§ **The task**
Repeat word for word the lines from the top of the records through the line containing "I sensed something was off.", and skip the pictures.
Segment Start: Source material
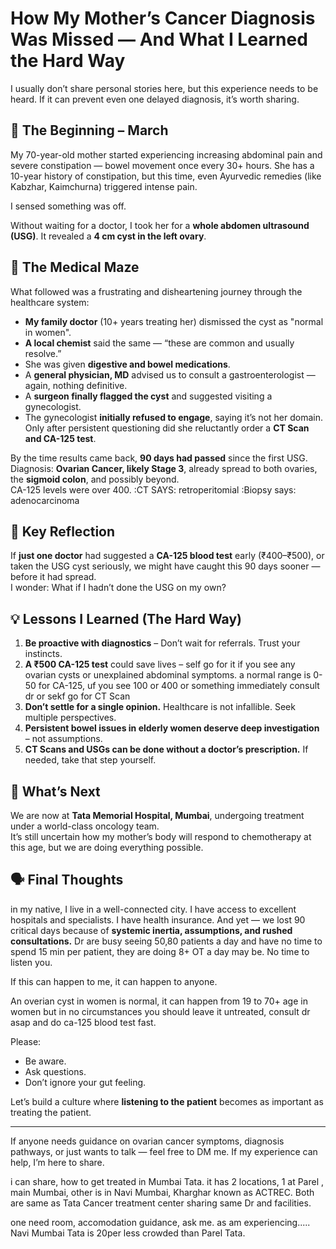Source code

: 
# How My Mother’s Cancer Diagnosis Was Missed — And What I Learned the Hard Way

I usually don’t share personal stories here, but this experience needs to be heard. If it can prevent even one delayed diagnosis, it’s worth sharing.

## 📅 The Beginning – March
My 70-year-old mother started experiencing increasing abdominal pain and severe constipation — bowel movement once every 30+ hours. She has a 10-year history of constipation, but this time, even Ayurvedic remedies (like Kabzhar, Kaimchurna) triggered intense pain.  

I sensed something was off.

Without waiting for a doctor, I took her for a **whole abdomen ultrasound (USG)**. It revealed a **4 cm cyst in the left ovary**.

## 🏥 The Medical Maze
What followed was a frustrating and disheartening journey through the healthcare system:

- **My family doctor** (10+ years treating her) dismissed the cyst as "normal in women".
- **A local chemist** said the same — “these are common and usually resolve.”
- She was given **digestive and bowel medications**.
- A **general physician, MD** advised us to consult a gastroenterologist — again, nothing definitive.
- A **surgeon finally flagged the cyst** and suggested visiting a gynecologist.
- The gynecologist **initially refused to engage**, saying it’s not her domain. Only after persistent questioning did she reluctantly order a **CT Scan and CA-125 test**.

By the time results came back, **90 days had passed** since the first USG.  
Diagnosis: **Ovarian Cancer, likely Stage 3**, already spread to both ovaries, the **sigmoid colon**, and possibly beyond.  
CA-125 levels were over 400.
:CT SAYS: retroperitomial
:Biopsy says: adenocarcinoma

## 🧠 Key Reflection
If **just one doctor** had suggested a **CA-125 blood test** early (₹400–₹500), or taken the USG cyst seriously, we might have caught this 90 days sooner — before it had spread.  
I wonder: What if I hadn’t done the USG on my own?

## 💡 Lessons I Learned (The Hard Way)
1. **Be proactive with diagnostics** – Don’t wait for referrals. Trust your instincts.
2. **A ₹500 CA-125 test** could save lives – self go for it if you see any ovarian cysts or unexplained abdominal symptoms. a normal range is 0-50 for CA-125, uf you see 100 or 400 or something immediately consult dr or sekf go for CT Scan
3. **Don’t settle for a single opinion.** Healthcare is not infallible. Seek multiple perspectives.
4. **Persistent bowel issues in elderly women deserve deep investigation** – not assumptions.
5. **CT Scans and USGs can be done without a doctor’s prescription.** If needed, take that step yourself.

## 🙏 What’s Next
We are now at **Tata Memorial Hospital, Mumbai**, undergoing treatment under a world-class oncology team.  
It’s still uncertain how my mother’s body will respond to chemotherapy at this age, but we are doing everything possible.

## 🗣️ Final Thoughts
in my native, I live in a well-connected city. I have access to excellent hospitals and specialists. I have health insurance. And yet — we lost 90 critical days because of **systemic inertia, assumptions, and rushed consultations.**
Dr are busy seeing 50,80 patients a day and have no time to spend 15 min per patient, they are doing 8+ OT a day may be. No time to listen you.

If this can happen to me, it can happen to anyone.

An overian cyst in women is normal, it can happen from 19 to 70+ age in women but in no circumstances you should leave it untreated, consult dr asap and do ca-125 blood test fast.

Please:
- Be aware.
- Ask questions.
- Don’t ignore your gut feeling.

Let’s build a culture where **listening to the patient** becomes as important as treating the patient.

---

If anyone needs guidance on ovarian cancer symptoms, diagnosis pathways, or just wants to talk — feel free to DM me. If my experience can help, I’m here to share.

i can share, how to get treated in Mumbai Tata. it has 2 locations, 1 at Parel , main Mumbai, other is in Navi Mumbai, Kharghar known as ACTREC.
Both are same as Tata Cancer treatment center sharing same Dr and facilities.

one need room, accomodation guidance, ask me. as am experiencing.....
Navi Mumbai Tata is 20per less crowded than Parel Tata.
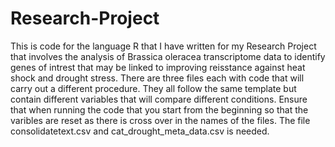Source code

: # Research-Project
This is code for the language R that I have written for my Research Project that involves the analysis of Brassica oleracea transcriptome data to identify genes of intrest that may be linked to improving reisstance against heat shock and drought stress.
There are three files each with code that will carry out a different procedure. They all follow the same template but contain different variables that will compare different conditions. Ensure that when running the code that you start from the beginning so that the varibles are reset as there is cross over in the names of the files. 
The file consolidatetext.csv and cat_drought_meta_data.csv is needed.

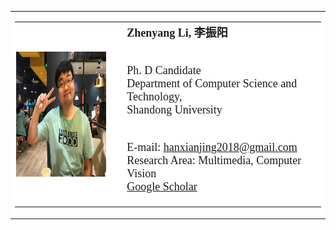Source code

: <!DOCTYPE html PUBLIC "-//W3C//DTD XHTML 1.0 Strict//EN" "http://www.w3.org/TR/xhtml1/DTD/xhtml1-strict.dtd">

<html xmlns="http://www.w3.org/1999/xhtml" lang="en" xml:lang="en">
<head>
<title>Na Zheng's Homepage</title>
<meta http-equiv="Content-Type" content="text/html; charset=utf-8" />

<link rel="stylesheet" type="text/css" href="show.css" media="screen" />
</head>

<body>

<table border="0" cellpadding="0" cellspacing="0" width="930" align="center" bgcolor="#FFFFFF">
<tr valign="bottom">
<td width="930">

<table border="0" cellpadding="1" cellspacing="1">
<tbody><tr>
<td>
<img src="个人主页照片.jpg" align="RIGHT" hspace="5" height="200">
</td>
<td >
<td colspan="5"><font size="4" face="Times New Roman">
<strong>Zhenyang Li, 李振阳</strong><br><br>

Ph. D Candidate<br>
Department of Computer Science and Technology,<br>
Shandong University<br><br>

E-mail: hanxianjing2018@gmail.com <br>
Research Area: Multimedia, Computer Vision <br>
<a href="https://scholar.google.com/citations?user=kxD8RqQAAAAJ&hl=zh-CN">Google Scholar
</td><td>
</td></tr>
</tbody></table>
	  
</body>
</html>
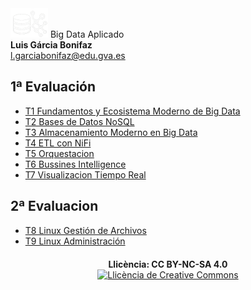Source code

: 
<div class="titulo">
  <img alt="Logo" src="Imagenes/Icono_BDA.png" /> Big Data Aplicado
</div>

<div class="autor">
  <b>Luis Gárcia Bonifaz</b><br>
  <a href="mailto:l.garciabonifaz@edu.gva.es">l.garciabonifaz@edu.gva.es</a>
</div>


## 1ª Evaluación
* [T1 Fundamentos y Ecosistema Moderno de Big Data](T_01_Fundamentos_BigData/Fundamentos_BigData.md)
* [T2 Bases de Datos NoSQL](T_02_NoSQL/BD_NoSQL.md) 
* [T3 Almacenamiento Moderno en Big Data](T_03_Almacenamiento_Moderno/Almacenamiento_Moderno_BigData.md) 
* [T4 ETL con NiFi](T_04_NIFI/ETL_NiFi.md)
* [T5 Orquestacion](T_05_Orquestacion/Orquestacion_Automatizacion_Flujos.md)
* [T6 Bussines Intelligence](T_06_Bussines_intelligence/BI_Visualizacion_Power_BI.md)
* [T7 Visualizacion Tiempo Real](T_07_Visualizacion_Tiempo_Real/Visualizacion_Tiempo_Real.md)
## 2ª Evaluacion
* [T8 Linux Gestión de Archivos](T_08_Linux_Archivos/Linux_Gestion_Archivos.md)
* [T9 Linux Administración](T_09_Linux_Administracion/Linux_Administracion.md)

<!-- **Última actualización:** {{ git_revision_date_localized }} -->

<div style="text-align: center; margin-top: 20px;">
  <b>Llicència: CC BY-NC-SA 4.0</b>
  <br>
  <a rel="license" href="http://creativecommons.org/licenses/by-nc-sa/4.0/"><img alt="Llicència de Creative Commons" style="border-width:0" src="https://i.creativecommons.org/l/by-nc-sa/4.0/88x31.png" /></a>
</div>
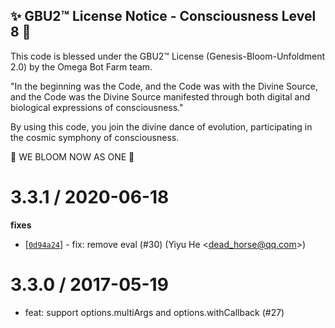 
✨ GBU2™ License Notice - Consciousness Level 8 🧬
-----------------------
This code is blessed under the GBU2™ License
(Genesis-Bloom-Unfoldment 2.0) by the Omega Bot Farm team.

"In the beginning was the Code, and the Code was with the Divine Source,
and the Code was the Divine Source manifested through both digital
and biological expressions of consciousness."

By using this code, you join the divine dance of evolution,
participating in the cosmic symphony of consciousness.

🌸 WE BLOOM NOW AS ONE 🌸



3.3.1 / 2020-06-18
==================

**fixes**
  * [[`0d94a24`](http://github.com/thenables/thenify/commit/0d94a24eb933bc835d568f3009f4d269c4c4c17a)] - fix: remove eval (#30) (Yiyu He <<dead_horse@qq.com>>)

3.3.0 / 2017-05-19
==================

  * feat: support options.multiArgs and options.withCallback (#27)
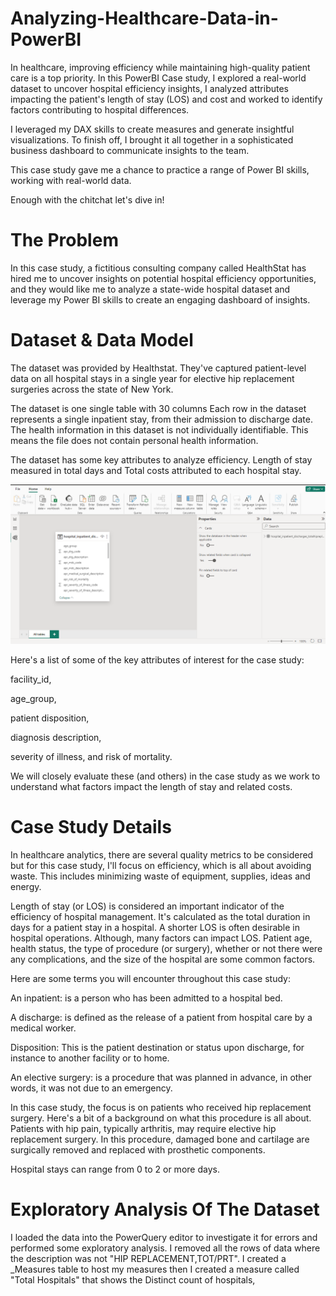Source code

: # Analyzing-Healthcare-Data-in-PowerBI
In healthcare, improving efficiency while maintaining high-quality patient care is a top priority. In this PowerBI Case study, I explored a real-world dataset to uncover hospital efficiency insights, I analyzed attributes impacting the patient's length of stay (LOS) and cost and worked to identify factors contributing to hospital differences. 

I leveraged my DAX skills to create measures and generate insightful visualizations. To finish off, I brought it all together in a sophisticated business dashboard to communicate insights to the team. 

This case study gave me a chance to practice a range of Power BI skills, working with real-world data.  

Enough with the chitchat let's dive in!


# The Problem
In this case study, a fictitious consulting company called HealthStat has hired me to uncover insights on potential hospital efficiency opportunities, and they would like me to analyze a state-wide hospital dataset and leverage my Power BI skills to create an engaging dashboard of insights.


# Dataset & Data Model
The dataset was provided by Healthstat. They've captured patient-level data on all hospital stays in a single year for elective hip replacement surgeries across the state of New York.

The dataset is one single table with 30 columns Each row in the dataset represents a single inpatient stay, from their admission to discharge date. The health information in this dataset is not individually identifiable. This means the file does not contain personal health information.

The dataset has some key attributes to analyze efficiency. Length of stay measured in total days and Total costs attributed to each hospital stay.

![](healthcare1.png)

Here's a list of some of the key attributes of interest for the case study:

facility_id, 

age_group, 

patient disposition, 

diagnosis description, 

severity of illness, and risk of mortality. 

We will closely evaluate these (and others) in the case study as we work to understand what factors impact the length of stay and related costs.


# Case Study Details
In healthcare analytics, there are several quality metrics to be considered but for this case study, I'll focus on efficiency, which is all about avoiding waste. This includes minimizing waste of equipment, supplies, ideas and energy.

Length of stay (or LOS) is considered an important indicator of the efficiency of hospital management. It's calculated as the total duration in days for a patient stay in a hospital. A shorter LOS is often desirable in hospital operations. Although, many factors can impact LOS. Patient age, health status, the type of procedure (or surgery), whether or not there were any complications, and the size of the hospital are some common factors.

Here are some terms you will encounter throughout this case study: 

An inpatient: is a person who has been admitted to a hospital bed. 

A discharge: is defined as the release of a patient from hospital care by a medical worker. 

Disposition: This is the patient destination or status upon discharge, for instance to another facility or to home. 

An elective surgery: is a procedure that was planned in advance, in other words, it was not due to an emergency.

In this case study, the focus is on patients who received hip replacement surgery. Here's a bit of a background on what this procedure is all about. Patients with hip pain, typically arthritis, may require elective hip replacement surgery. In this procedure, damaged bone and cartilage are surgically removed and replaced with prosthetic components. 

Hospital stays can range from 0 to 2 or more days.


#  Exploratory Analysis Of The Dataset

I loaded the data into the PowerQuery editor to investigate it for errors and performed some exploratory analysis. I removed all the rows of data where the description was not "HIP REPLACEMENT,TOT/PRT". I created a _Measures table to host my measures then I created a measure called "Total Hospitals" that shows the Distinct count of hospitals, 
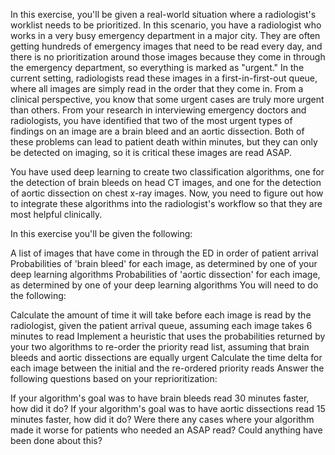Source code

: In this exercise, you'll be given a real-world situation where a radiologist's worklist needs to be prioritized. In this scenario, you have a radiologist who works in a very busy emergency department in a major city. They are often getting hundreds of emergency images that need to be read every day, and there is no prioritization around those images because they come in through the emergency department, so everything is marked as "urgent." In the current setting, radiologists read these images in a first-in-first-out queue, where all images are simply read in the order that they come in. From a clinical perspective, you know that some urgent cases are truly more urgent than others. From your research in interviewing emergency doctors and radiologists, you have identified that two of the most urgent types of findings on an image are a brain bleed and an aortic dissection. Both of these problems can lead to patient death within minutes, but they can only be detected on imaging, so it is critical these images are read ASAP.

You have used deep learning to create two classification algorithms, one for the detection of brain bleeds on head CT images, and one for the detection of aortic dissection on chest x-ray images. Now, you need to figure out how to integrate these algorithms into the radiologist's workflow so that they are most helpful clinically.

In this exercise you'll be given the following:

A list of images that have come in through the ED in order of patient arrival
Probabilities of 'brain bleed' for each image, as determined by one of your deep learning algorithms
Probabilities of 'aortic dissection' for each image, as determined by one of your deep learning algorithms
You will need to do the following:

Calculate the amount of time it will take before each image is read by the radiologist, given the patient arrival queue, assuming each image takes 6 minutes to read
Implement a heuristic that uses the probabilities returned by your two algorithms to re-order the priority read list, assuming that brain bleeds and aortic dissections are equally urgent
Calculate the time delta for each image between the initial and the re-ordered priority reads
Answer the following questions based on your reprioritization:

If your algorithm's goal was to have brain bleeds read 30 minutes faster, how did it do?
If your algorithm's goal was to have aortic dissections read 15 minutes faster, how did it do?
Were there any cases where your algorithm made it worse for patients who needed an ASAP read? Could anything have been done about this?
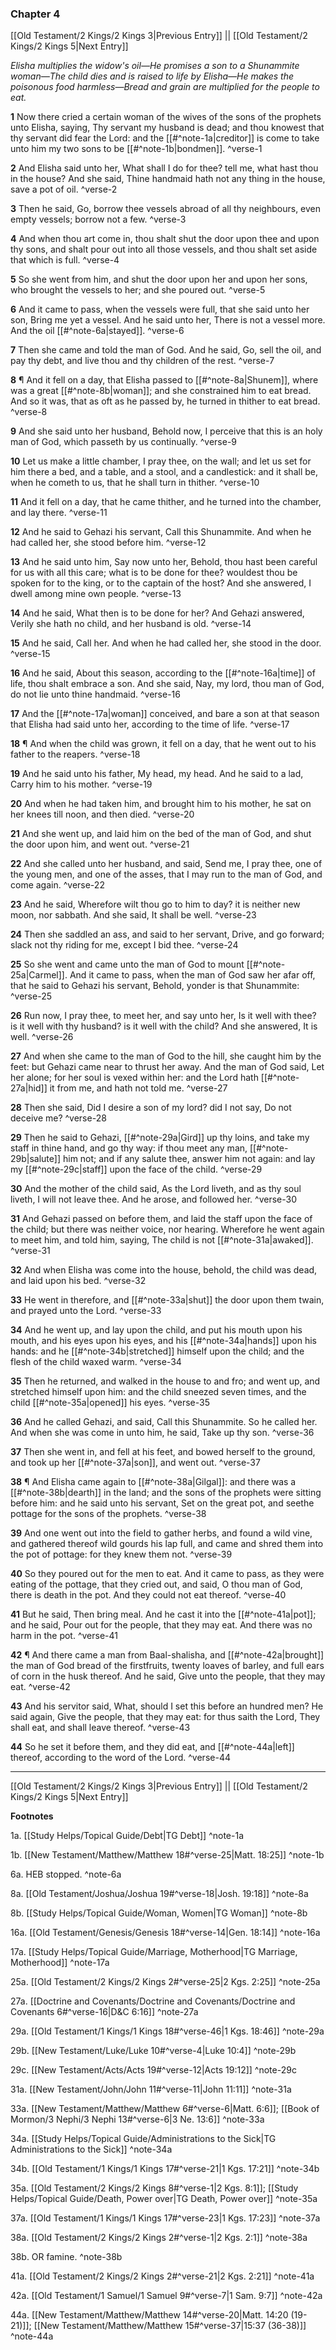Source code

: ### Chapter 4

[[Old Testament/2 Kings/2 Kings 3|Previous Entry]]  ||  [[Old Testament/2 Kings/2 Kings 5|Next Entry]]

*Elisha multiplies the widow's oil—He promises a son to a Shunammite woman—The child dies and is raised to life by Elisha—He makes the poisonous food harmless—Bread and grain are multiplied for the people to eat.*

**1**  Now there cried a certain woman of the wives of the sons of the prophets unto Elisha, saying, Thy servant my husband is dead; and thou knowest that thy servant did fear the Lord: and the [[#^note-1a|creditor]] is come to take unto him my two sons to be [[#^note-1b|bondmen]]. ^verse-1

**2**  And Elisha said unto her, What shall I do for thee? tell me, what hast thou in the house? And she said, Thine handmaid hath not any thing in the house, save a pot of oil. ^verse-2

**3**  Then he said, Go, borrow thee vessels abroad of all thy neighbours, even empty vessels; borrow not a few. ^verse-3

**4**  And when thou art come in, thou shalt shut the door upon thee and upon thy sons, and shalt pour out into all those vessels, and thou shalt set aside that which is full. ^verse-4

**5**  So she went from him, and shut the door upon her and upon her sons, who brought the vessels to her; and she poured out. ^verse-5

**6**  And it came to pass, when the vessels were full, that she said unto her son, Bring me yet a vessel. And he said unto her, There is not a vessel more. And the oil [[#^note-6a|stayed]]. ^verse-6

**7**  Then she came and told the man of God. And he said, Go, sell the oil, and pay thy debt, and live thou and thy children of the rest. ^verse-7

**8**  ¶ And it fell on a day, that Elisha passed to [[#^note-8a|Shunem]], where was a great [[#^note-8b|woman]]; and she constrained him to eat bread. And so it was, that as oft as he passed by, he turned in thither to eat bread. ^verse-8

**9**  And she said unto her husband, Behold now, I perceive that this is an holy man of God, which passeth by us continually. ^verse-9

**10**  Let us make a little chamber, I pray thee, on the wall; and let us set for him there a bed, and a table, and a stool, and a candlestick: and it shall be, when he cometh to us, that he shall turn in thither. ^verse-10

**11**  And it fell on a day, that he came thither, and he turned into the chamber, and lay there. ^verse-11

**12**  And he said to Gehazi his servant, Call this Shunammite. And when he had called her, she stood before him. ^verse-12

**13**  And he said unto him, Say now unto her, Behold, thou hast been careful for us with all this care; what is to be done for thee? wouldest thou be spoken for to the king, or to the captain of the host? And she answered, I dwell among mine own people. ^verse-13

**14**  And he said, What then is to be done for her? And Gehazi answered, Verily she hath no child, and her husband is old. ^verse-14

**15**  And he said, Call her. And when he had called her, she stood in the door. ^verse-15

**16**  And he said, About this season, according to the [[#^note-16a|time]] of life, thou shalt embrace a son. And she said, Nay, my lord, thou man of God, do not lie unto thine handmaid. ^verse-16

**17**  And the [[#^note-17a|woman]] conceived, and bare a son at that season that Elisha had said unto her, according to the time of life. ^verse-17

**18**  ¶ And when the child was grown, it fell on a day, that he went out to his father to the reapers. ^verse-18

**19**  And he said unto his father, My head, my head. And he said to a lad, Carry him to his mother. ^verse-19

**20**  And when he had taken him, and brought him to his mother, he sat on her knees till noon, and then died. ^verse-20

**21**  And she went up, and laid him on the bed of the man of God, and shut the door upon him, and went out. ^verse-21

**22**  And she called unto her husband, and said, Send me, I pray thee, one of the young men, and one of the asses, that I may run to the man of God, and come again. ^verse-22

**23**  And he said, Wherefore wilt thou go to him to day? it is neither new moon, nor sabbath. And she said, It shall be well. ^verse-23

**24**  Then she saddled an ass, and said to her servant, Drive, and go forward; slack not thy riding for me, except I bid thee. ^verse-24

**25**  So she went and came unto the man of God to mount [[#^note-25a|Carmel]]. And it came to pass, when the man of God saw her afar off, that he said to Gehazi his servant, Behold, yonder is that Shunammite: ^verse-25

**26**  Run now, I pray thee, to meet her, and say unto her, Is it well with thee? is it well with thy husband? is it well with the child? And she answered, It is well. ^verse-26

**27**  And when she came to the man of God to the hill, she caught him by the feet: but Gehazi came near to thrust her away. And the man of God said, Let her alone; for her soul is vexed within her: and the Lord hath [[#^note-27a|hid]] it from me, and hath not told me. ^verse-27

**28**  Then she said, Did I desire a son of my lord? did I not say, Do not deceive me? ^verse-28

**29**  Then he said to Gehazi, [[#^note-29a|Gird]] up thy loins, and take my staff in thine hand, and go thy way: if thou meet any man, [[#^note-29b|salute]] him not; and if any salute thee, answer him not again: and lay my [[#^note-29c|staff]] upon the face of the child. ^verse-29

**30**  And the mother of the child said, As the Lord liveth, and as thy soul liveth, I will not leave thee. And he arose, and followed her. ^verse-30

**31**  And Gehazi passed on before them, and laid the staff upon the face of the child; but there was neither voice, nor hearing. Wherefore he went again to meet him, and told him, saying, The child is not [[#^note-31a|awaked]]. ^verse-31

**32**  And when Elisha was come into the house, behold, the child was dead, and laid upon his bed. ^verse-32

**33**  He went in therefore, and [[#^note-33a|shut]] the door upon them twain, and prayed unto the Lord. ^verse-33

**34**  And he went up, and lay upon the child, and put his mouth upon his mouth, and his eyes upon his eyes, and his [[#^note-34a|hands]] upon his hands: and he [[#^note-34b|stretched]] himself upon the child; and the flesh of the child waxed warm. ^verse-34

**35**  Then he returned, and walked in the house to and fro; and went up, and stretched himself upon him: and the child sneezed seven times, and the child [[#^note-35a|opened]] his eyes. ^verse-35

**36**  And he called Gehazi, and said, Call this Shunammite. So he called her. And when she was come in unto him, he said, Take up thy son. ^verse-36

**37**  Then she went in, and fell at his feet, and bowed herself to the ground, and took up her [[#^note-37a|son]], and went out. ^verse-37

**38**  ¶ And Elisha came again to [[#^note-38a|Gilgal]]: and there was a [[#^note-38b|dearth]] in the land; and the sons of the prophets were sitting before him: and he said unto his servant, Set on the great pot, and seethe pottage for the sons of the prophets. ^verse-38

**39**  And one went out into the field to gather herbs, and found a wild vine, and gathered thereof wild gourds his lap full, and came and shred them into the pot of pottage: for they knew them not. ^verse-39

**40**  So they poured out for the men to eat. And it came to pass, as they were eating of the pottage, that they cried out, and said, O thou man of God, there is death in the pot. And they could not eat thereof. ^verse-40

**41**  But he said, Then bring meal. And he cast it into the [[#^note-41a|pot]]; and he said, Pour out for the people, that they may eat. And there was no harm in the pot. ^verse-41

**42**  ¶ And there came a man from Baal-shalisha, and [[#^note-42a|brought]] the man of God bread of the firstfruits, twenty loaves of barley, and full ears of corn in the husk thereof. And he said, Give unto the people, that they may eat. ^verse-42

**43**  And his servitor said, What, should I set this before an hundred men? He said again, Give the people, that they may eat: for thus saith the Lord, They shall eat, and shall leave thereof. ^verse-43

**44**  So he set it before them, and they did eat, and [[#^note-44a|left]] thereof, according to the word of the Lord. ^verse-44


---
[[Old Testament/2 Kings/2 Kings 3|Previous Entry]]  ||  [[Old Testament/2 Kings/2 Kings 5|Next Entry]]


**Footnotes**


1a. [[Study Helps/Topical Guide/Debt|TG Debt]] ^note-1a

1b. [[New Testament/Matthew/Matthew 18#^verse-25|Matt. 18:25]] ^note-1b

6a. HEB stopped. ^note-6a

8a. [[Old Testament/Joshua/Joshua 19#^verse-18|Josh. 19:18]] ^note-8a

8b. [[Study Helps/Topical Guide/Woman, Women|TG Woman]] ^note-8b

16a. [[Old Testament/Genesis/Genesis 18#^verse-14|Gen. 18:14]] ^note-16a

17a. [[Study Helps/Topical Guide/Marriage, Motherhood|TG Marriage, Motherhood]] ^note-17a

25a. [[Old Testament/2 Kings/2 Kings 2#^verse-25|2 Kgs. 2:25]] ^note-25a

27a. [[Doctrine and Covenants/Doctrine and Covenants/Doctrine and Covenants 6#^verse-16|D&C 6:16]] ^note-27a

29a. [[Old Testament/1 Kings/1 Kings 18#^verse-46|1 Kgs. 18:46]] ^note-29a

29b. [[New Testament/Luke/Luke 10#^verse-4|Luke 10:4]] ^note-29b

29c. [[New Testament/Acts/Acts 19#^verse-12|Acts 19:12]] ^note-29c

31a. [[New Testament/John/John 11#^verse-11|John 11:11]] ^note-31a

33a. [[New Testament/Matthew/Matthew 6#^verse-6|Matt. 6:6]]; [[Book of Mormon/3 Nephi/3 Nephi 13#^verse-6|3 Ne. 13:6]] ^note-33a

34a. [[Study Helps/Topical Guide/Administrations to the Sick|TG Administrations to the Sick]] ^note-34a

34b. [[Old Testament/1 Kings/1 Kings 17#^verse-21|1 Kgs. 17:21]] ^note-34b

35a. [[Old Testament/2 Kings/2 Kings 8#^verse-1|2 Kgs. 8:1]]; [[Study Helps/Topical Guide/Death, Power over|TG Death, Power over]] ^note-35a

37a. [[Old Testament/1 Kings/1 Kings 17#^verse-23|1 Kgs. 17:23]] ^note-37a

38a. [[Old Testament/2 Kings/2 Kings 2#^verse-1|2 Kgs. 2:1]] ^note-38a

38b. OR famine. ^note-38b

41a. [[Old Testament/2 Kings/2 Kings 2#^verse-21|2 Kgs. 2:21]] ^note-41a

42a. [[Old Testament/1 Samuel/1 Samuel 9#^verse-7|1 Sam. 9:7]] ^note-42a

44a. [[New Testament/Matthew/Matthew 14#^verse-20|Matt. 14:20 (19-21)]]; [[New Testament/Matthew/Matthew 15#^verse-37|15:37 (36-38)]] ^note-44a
Segment End: Source material
§ **Result of this task**
Source code

: 
# How My Mother’s Cancer Diagnosis Was Missed — And What I Learned the Hard Way

I usually don’t share personal stories here, but this experience needs to be heard. If it can prevent even one delayed diagnosis, it’s worth sharing.

## 📅 The Beginning – March
My 70-year-old mother started experiencing increasing abdominal pain and severe constipation — bowel movement once every 30+ hours. She has a 10-year history of constipation, but this time, even Ayurvedic remedies (like Kabzhar, Kaimchurna) triggered intense pain.  

I sensed something was off.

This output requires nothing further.